===== Data for this exercise =====

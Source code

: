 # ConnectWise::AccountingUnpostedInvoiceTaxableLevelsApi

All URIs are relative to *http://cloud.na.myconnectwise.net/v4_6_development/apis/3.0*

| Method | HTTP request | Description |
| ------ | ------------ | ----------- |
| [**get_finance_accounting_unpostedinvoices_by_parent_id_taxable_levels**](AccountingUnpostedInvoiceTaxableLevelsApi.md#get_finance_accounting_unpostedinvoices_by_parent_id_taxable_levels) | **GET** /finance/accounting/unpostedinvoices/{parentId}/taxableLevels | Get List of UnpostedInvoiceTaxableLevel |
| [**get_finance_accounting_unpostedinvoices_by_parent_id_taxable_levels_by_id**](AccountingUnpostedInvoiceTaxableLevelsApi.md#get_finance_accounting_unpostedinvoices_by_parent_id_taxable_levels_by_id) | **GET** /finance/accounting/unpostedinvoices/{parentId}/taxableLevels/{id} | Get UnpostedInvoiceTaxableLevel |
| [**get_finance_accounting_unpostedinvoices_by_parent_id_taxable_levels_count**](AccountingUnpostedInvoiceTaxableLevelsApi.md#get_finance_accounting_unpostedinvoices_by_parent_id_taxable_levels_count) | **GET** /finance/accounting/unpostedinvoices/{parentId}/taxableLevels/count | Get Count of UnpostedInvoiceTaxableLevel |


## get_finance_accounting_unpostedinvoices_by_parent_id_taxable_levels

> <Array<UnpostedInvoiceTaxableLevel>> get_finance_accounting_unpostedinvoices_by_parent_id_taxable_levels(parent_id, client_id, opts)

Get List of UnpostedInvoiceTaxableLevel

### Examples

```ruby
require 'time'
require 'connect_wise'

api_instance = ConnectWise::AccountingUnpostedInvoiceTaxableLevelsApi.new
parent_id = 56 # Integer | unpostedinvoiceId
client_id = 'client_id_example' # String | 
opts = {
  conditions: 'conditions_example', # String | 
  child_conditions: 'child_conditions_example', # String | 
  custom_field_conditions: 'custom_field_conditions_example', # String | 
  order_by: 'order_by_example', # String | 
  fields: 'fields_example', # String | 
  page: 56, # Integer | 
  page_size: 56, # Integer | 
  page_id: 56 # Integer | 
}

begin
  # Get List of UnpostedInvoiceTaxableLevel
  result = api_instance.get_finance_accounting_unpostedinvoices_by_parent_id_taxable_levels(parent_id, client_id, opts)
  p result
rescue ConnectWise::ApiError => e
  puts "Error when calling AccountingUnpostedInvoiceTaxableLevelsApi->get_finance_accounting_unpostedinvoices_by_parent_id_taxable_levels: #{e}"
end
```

=====

▶ [Activity]
Filter the records for lines holding the string "result". Copy each one.

▶ [Written solution]
  result = api_instance.get_finance_accounting_unpostedinvoices_by_parent_id_taxable_levels(parent_id, client_id, opts)
  p result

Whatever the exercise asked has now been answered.